Es war eine Win-win-Situation: Seit 2002 kamen in Leverkusen mehr als zwei Drittel aller Flüchtlinge in Privatwohnungen unter. Das bedeutete mehr Raum und Privatsphäre für die Betroffenen, aber auch weniger Kosten für die Stadt. Doch den Ansprüchen des sogenannten Leverkusener Modells kann sie nun nicht mehr gerecht werden.

Von Moritz Küpper | 29.05.2015
    In Hattersheim-Eddersheim im Main-Taunus-Kreis wird eine ehemalige Schule zu einem Flüchtlingsheim umfunktioniert.
    Wie an vielen anderen Orten in Deutschland müssen nun auch in Leverkusen Turnhallen oder Schulen als Flüchtlingsunterkünfte dienen. (imago stock & people)

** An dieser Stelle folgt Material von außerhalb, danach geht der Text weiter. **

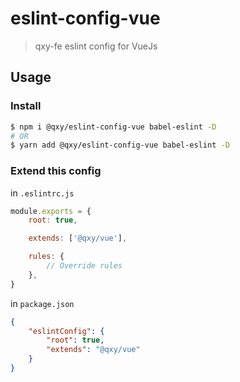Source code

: # eslint-config-vue

> qxy-fe eslint config for VueJs

## Usage

### Install

```bash
$ npm i @qxy/eslint-config-vue babel-eslint -D
# OR
$ yarn add @qxy/eslint-config-vue babel-eslint -D
```

### Extend this config

in `.eslintrc.js`

```js
module.exports = {
    root: true,

    extends: ['@qxy/vue'],

    rules: {
        // Override rules
    },
}
```

in `package.json`

```json
{
    "eslintConfig": {
        "root": true,
        "extends": "@qxy/vue"
    }
}
```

    Es ist ein sonniger Frühlingstag in der Leverkusener Innenstadt. Rita Schillings sitzt in einem Eiscafé, direkt gegenüber dem Rathaus der Stadt. Doch Schillings Themen passen so gar nicht zu Eisbecher und Sonnenschein, sie beschreibt eher die Realität. Die Realität der Flüchtlinge, aber auch die, der aufnehmenden Kommunen:
    "Mittlerweile ist die Vorlaufzeit, wenn man Glück hat, drei Tage. Dann ruft die Bezirksregierung an und sagt: Morgen kommen zwanzig. Zwei Familien, vier Einzelpersonen, so und so viele Kinder und ein Gehbehinderter."

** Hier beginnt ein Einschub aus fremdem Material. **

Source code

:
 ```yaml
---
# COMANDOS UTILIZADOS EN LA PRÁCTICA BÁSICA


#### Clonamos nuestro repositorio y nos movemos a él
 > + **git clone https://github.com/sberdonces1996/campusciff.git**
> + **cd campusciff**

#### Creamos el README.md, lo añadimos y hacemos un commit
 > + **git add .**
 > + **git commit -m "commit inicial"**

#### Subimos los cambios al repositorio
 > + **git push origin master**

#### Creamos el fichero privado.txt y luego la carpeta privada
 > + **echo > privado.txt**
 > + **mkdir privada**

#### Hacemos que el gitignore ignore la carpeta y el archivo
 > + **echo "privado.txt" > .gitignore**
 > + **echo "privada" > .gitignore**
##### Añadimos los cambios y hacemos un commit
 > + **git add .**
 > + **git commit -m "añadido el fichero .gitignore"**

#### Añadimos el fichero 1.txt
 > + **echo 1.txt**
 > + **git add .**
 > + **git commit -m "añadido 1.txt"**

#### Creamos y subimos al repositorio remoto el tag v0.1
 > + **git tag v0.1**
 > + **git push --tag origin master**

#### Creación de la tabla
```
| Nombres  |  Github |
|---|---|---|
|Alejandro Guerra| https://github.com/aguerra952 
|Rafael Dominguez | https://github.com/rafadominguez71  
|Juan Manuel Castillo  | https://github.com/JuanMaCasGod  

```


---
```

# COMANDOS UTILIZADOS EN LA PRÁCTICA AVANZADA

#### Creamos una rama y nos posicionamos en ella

    Schillings gehen diese Sätze relativ locker von den Lippen. Seit nunmehr 25 Jahre engagiert sie sich in der Flüchtlingsfrage. War dabei, als sich eben 1990 in Leverkusen der Flüchtlingsrat gründete – schon damals, so Schillings:
    "Unter anderem wegen der desolaten Unterbringungssituation. Wir haben zehn Jahre lang die Unterbringung in Leverkusen kritisiert, bis dann, nach zehn Jahren, der Entschluss gefasst wurde, eine neue Konzeption zu erarbeiten. Und der Sozialausschuss hat eben auch beschlossen, diese Konzeption gemeinsam mit dem Caritas-Verband, dem Integrationsrat und dem Flüchtlingsrat zu erarbeiten."
    Privatwohnungen statt Container oder Turnhallen
    Es war, so erinnert sich Schillings, zeitaufwendig, kontrovers:
    "Gleichwohl ist es uns gelungen, eine Konzeption zu erarbeiten, die so banal klingt, nämlich Flüchtlingen den Auszug in eine Privatwohnung zu ermöglichen."
    Das sogenannte Leverkusener Modell war geboren. Und auch wenn es, so Schillings, banal klingt, war der Gedanke damals einfach und einprägsam: Statt in Containern, auf engstem Raum, ohne Privatsphäre und Rückzugsmöglichkeiten, zudem meist außerhalb der Stadt gelegen oder als Heim mit Stacheldraht, konnten Flüchtlinge in festem Wohnraum innerhalb der Stadt leben.
    Im Jahr 2002 startete eine Testphase mit 80 Flüchtlingen in Privatunterkünften, die bereits im ersten Jahr Einsparungen von 76.000 Euro brachten. Denn: Die Unterbringung in Wohnheimen ist sehr teuer, weil Bau, Renovierung und Instandhaltung viel Geld brauchen – im Jahr 2012 kostete die Unterbringung pro Person in einem Übergangsheim mit allen Nebenkosten 223 Euro pro Person, in einer Privatwohnung nur 148 Euro.
    Hohe Flüchtlingszahlen bringen Modell ins Wanken
    In anderen Kommunen und Bundesländern nahm man Notiz von den Leverkusener Aktivitäten, im bayerischen Landtag schließlich sprach man vom "Leverkusener Modell". Doch, gibt es das heute – angesichts der hohen Flüchtlingszahlen – noch?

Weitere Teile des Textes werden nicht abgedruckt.